● **Material shown**:
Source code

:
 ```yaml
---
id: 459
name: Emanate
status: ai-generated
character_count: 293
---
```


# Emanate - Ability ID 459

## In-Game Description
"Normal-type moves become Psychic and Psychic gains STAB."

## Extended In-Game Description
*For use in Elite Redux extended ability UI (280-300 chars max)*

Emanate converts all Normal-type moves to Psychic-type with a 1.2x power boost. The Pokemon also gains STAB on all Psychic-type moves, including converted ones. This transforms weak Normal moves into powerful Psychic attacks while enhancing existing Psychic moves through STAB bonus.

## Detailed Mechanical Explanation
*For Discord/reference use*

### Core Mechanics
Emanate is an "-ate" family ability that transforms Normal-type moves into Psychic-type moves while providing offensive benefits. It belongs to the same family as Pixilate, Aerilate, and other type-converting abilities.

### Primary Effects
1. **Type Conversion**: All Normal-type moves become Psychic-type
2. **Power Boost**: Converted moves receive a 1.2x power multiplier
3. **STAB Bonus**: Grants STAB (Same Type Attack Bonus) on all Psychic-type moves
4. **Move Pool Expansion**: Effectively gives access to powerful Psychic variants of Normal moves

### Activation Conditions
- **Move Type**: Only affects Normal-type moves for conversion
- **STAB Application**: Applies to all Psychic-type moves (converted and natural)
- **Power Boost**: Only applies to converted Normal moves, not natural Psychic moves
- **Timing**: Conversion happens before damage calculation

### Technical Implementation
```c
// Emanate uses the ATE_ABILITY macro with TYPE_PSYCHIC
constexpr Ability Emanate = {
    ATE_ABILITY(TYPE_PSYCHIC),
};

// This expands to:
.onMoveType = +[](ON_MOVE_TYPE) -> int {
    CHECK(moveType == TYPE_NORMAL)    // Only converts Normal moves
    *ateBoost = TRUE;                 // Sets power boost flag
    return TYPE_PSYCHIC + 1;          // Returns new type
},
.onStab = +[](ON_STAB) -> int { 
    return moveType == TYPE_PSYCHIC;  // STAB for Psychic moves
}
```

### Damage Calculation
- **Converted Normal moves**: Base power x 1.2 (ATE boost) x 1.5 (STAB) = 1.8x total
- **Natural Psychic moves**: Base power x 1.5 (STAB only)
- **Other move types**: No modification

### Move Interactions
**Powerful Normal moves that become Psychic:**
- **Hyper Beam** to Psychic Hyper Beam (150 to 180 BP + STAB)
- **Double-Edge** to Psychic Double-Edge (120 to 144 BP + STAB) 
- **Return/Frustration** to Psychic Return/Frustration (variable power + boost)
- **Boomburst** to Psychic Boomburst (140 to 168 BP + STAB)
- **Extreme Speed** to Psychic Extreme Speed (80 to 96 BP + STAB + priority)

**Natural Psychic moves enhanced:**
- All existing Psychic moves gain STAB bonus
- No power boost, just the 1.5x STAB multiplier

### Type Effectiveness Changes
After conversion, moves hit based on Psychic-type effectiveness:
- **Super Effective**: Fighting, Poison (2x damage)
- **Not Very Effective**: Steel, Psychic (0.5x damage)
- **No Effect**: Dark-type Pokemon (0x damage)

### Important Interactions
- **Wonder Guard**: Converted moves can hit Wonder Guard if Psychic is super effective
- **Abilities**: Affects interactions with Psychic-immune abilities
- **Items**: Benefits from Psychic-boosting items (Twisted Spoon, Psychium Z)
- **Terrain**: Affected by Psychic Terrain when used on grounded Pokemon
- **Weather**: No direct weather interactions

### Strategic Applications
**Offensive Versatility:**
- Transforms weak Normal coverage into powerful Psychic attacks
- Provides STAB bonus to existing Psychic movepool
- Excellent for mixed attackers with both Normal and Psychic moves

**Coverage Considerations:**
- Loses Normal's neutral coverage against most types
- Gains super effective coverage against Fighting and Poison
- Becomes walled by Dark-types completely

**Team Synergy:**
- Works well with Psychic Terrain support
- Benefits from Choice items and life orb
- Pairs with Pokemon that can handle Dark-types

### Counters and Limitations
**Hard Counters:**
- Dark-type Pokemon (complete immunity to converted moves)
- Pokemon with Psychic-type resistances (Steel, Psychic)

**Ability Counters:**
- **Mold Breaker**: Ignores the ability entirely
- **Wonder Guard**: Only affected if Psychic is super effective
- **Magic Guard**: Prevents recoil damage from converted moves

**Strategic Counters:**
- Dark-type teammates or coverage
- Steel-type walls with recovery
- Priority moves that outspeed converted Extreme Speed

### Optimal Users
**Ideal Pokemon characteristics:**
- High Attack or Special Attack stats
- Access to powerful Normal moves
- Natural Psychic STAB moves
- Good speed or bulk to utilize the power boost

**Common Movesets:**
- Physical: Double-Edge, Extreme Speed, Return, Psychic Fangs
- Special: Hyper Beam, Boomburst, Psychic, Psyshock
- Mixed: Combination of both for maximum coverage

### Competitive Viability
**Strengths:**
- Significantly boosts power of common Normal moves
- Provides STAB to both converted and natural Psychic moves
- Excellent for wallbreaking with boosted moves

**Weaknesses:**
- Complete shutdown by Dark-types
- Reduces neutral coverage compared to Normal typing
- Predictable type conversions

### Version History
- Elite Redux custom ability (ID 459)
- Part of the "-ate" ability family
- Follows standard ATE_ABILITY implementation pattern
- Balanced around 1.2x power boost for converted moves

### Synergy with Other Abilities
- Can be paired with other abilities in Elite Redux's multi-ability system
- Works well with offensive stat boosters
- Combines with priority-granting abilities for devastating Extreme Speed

● **Work order**:
The lines above starting at the one that contains "### Important Interactions" and ending at the one that contains "- Transforms weak" must be transcribed exactly, and no other lines may appear.

● **Output below**:
### Important Interactions
- **Wonder Guard**: Converted moves can hit Wonder Guard if Psychic is super effective
- **Abilities**: Affects interactions with Psychic-immune abilities
- **Items**: Benefits from Psychic-boosting items (Twisted Spoon, Psychium Z)
- **Terrain**: Affected by Psychic Terrain when used on grounded Pokemon
- **Weather**: No direct weather interactions

### Strategic Applications
**Offensive Versatility:**
- Transforms weak Normal coverage into powerful Psychic attacks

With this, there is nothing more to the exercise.